> [Work required]
Reproduce all lines of the listing below in which the word "Info" occurs.

——

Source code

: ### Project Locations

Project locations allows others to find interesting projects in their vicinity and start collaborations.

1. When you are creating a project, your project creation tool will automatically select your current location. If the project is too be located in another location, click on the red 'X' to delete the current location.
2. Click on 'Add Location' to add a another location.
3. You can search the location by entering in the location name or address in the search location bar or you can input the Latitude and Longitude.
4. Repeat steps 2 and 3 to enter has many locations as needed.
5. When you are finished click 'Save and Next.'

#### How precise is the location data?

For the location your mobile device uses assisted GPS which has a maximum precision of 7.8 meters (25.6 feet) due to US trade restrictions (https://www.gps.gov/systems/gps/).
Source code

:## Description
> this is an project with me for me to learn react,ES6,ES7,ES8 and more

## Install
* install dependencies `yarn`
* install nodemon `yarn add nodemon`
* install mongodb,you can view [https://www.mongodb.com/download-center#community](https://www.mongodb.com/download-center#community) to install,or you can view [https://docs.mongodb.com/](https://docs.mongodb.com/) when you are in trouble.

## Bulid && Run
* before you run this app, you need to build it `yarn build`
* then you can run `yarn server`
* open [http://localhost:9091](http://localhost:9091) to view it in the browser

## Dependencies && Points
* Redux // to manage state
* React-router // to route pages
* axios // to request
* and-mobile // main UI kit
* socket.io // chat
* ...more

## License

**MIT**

——

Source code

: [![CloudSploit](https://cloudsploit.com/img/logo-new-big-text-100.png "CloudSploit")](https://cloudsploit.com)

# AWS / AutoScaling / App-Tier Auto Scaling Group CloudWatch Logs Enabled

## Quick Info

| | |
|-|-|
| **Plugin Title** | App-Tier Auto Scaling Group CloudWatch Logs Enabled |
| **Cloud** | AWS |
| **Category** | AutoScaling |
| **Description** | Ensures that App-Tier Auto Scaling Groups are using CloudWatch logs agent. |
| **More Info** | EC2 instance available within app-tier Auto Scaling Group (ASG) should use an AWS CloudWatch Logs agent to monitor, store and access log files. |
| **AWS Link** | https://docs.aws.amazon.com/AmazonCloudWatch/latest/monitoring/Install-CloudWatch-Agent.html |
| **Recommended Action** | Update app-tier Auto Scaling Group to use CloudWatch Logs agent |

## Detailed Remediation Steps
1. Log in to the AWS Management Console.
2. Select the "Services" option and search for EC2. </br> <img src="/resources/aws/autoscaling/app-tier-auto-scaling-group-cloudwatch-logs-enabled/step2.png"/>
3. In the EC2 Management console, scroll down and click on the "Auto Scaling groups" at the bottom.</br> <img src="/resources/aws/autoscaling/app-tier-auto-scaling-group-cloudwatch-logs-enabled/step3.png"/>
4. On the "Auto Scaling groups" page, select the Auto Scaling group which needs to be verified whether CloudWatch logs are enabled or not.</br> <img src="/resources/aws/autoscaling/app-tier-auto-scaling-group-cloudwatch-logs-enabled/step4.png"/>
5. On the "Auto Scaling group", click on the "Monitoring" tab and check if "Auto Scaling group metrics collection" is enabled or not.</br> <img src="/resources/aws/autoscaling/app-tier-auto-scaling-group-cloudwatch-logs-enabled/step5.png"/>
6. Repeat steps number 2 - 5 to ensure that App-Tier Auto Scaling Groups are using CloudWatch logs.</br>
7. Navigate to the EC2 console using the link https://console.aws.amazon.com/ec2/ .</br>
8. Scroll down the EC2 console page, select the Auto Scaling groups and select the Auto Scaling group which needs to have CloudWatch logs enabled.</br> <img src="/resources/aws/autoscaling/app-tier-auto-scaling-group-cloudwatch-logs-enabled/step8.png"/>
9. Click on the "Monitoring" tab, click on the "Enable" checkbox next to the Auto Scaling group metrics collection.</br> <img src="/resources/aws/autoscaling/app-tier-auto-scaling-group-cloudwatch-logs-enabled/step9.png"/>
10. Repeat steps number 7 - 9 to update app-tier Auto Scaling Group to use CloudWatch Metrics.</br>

——

> [Exercise result]
## Quick Info
| **More Info** | EC2 instance available within app-tier Auto Scaling Group (ASG) should use an AWS CloudWatch Logs agent to monitor, store and access log files. |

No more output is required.